** ENTRIES SUPPLIED **
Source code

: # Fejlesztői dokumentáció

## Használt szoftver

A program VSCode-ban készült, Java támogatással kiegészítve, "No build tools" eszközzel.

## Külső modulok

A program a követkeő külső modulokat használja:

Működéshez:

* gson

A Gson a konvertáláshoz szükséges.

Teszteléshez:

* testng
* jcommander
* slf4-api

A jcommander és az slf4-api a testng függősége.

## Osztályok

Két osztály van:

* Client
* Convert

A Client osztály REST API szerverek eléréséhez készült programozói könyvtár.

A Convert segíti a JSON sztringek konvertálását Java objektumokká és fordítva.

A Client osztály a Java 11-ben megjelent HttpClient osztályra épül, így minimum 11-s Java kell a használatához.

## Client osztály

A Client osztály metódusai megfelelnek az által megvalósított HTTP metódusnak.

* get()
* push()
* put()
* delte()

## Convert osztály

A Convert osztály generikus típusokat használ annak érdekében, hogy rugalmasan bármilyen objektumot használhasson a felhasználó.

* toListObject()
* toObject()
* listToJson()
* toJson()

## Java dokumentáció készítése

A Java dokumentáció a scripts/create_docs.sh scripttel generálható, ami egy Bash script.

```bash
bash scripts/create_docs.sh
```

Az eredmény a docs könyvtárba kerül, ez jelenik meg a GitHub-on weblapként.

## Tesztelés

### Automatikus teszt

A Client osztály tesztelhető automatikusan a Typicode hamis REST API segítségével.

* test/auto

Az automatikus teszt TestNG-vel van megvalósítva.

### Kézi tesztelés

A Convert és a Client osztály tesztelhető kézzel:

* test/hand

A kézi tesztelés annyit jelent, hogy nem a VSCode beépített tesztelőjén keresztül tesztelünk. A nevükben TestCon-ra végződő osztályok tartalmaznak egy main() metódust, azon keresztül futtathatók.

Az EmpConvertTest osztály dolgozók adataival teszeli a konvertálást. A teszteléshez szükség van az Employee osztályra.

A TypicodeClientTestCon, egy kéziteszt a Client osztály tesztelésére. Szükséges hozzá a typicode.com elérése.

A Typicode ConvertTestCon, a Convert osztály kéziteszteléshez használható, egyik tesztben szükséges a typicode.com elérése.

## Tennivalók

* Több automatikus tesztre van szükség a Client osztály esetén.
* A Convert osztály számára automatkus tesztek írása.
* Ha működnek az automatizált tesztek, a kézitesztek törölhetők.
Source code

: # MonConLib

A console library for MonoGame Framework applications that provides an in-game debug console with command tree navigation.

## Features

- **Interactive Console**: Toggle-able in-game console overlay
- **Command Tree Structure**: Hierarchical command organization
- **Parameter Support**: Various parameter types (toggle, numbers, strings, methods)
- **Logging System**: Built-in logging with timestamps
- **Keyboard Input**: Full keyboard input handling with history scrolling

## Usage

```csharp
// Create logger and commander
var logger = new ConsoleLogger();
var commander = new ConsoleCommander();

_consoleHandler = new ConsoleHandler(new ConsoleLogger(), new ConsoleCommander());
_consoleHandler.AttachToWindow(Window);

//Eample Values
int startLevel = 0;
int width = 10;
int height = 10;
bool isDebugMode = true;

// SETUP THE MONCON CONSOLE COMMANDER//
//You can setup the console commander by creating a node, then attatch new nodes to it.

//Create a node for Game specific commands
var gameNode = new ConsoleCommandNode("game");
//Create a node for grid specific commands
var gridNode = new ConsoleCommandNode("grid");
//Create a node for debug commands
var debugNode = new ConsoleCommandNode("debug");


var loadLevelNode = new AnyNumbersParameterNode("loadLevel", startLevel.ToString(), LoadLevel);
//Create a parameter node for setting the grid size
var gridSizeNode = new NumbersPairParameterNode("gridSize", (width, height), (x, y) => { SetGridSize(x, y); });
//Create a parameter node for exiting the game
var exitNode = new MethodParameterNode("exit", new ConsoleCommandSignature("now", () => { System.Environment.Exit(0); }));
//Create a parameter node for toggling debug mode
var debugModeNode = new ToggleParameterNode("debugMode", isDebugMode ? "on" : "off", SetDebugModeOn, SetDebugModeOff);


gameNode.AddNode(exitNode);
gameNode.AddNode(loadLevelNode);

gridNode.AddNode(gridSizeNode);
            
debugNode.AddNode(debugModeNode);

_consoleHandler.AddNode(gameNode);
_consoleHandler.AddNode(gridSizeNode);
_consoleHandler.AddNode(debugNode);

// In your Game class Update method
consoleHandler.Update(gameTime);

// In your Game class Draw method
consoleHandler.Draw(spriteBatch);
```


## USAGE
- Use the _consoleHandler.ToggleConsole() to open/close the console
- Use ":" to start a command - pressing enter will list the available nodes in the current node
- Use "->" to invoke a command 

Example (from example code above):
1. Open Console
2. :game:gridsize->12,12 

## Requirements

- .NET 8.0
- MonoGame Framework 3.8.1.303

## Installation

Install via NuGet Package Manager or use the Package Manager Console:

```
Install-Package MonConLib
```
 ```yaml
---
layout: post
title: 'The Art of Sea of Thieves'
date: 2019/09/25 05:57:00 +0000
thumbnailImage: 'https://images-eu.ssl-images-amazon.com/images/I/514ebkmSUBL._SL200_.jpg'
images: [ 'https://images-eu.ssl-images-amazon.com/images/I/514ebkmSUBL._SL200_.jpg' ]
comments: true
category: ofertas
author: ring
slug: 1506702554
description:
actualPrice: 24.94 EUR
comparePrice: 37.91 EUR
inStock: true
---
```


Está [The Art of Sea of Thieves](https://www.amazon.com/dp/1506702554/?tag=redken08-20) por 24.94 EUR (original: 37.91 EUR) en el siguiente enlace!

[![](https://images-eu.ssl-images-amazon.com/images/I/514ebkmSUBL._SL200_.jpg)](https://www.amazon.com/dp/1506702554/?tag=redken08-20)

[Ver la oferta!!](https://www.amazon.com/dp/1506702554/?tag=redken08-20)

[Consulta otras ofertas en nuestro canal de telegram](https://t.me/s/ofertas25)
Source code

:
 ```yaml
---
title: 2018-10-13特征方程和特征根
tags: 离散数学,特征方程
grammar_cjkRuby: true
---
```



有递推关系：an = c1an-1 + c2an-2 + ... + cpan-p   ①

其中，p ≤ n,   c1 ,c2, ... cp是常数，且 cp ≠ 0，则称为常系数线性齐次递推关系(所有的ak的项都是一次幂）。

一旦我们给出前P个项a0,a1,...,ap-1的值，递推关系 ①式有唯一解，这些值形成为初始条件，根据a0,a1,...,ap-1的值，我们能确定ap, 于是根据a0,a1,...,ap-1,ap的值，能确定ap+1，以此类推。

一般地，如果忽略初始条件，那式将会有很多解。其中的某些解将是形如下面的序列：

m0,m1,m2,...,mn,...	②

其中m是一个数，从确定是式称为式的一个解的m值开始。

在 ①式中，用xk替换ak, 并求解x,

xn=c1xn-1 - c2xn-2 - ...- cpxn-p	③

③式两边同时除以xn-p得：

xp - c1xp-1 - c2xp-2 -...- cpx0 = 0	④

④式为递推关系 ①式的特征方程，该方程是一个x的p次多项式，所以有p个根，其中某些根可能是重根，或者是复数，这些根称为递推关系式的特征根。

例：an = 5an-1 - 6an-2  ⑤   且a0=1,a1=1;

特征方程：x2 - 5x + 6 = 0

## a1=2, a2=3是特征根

** TASK TO CARRY OUT **
The expected result is every line above containing the string "Thieves".

** RESPONSE AREA **
title: 'The Art of Sea of Thieves'
Está [The Art of Sea of Thieves](https://www.amazon.com/dp/1506702554/?tag=redken08-20) por 24.94 EUR (original: 37.91 EUR) en el siguiente enlace!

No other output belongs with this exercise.